序文
高齢がん患者には臨床試験の薬物療法のエビデンスをそのまま適用できないことが多い.高齢者は被験者として臨床試験に登録されることは少なく,また日常診療で遭遇する高齢者は臨床試験の登録除外基準に抵触するような様々な問題を抱えているためである.そこで,臨床医は一人ひとりの患者の副作用リスクに応じて標準用量から減量したり投与間隔を延ばしたり,併用する抗がん薬の種類を割愛することを検討する.がんの治療よりも優先されそうな問題があれば,治療の適用そのものを再考する.しかし,このような主治医個人の経験や勘に基づく個別化治療は,それが最善の結果をもたらすという保証がないばかりか,実際によい結果をもたらしたかを検証することもできない.また,高齢がん患者を対象に行われる最近の臨床試験では,高齢者機能評価を登録基準に取り入れるなどの工夫がみられるが,そもそも高齢者が多様な臨床背景をもつことを考えれば,選択除外基準で選び抜かれた患者を対象に行われた臨床試験の結果を日常診療で用いることは,やはり困難であろう.そこで,近年では,高齢がん患者の薬物療法をリスクに応じて割り振るよりも,高齢者の多様性について客観的で再現性のある評価をするにはどうすればよいか,明らかになる問題を解決するにはどう介入すればよいかに焦点があてられるようになった.

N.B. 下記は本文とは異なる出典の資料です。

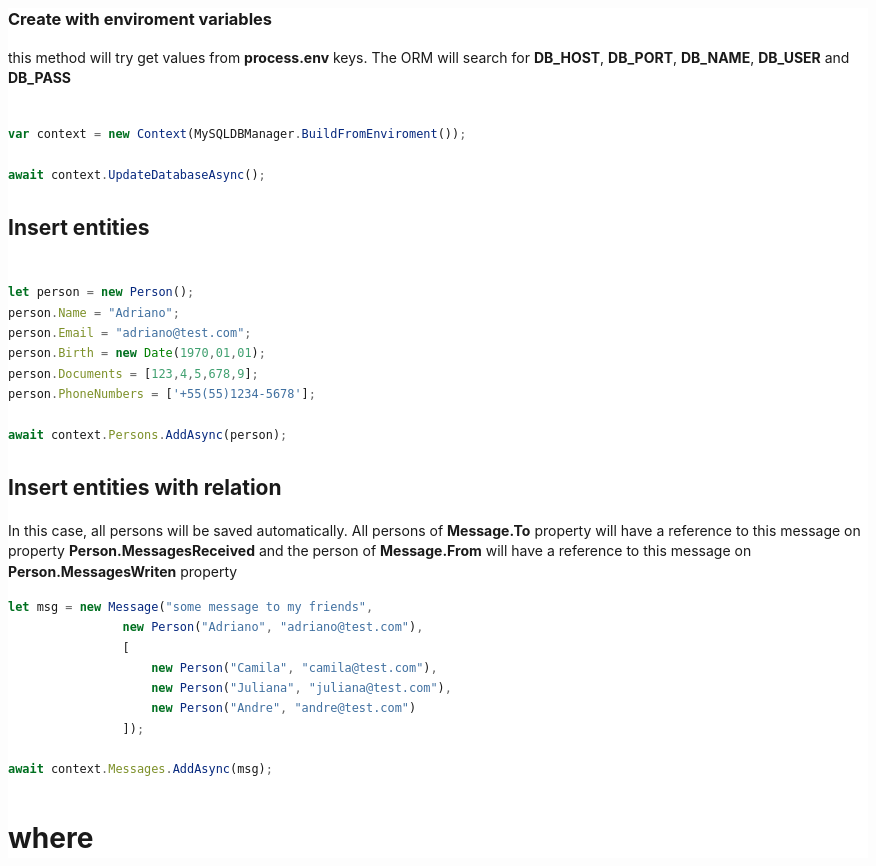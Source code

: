 ### Create with enviroment variables 

this method will try get values from __process.env__ keys. The ORM will search for __DB_HOST__, __DB_PORT__, __DB_NAME__, __DB_USER__ and __DB_PASS__

 
 
```typescript

var context = new Context(MySQLDBManager.BuildFromEnviroment());

await context.UpdateDatabaseAsync();


```



## Insert entities

```typescript

let person = new Person();
person.Name = "Adriano";
person.Email = "adriano@test.com";
person.Birth = new Date(1970,01,01);
person.Documents = [123,4,5,678,9];
person.PhoneNumbers = ['+55(55)1234-5678'];

await context.Persons.AddAsync(person);

```


## Insert entities with relation
In this case, all persons will be saved automatically. All persons of __Message.To__ property will have a reference to this message on property 
__Person.MessagesReceived__ and the person of __Message.From__ will have a reference to this message on __Person.MessagesWriten__ property

```typescript
let msg = new Message("some message to my friends", 
                new Person("Adriano", "adriano@test.com"), 
                [
                    new Person("Camila", "camila@test.com"), 
                    new Person("Juliana", "juliana@test.com"), 
                    new Person("Andre", "andre@test.com")
                ]);

await context.Messages.AddAsync(msg);

```

# where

本書の前半の総論では,高齢者の多様性と高齢者機能評価に用いる具体的なツールについて解説するとともに,高齢者機能評価によって明らかになる問題に対して多職種でどのように介入すべきかを意識した内容となっている.また,後半の各論では,がん薬物療法の代表的なレジメンの注意点とコツについて解説している.実際には,高齢者の多様性および問題への介入の必要性を評価したうえで,専門医によるこれらの注意点やコツを参考にしながら臨床判断することになる.
本書が,読者の高齢者のがん薬物療法の理解と実践に少しでも資するなら,編集者として望外の喜びである.